An SCN1B Variant Affects Both Cardiac-Type (NaV1.5) and Brain-Type (NaV1.1) Sodium Currents and Contributes to Complex Concomitant Brain and Cardiac Disorders

Voltage-gated sodium (Na-V) channels are transmembrane proteins that initiate and propagate neuronal and cardiac action potentials. Na-V channel beta subunits have been widely studied due to their modulatory role. Mice null for Scn1b, which encodes Na-V beta 1 and beta 1b subunits, have defects in neuronal development and excitability, spontaneous generalized seizures, cardiac arrhythmias, and early mortality. A mutation in exon 3 of SCN1B, c.308A>T leading to beta 1_p.D103V and beta 1b_p.D103V, was previously found in a patient with a history of proarrhythmic conditions with progressive atrial standstill as well as cognitive and motor deficits accompanying structural brain abnormalities. We investigated whether beta 1 or beta 1b subunits carrying this mutation affect Na(V)1.5 and/or Na(V)1.1 currents using a whole cell patch-clamp technique in tsA201 cells. We observed a decrease in sodium current density in cells co-expressing Na(V)1.5 or Na(V)1.1 and beta 1(D103V) compared to beta 1(WT). Interestingly, beta 1b(D103V) did not affect Na(V)1.1 sodium current density but induced a positive shift in the voltage dependence of inactivation and a faster recovery from inactivation compared to beta 1b(WT).
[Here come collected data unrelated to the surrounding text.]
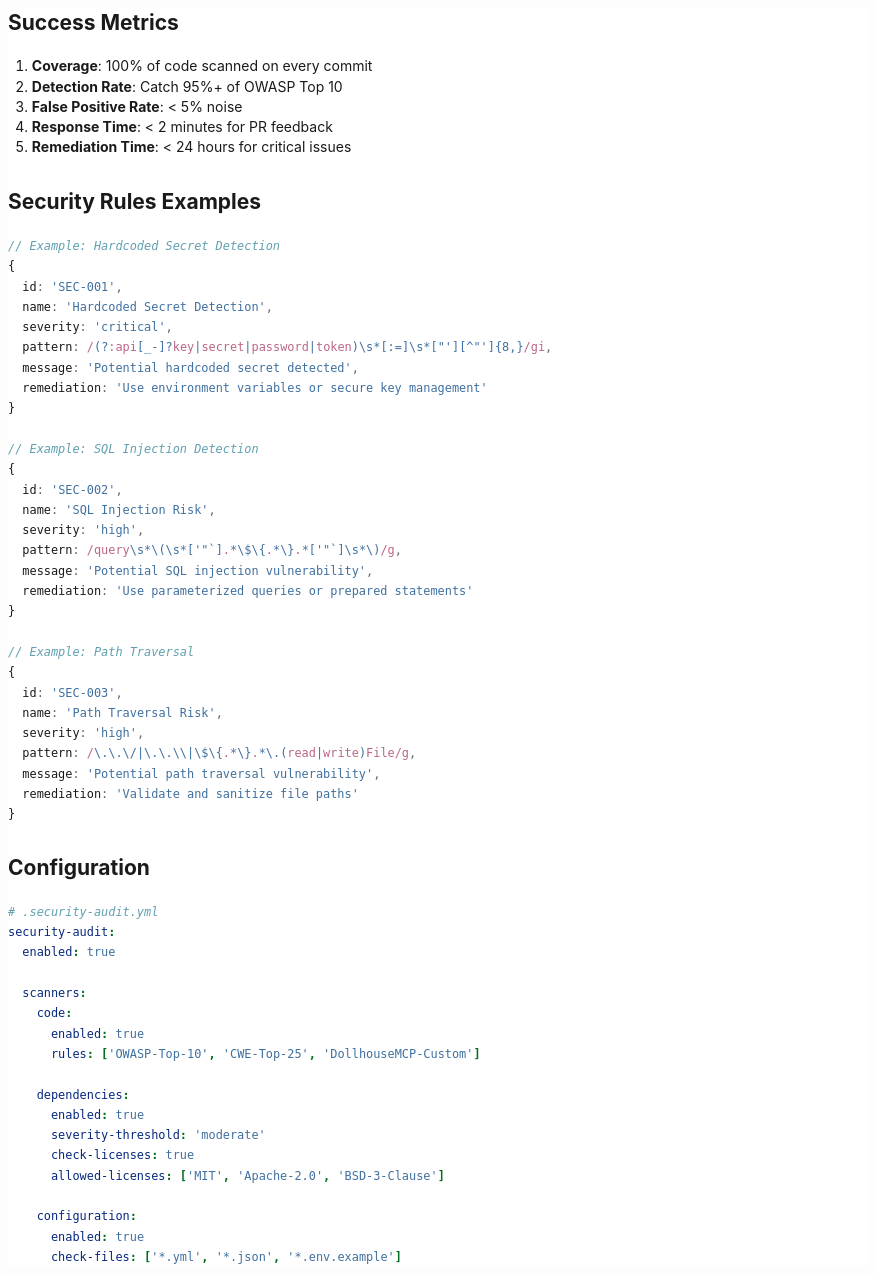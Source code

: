 ## Success Metrics

1. **Coverage**: 100% of code scanned on every commit
2. **Detection Rate**: Catch 95%+ of OWASP Top 10
3. **False Positive Rate**: < 5% noise
4. **Response Time**: < 2 minutes for PR feedback
5. **Remediation Time**: < 24 hours for critical issues

## Security Rules Examples

```typescript
// Example: Hardcoded Secret Detection
{
  id: 'SEC-001',
  name: 'Hardcoded Secret Detection',
  severity: 'critical',
  pattern: /(?:api[_-]?key|secret|password|token)\s*[:=]\s*["'][^"']{8,}/gi,
  message: 'Potential hardcoded secret detected',
  remediation: 'Use environment variables or secure key management'
}

// Example: SQL Injection Detection
{
  id: 'SEC-002', 
  name: 'SQL Injection Risk',
  severity: 'high',
  pattern: /query\s*\(\s*['"`].*\$\{.*\}.*['"`]\s*\)/g,
  message: 'Potential SQL injection vulnerability',
  remediation: 'Use parameterized queries or prepared statements'
}

// Example: Path Traversal
{
  id: 'SEC-003',
  name: 'Path Traversal Risk',
  severity: 'high',
  pattern: /\.\.\/|\.\.\\|\$\{.*\}.*\.(read|write)File/g,
  message: 'Potential path traversal vulnerability',
  remediation: 'Validate and sanitize file paths'
}
```

## Configuration

```yaml
# .security-audit.yml
security-audit:
  enabled: true
  
  scanners:
    code:
      enabled: true
      rules: ['OWASP-Top-10', 'CWE-Top-25', 'DollhouseMCP-Custom']
      
    dependencies:
      enabled: true
      severity-threshold: 'moderate'
      check-licenses: true
      allowed-licenses: ['MIT', 'Apache-2.0', 'BSD-3-Clause']
      
    configuration:
      enabled: true
      check-files: ['*.yml', '*.json', '*.env.example']
```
The beta 1b(D103V) isoform did not affect Na(V)1.5 current properties. Although the SCN1B_c.308A>T mutation may not be the sole cause of the patient's symptoms, we observed a clear loss of function in both cardiac and brain sodium channels. Our results suggest that the mutant beta 1 and beta 1b subunits play a fundamental role in the observed electrical dysfunction.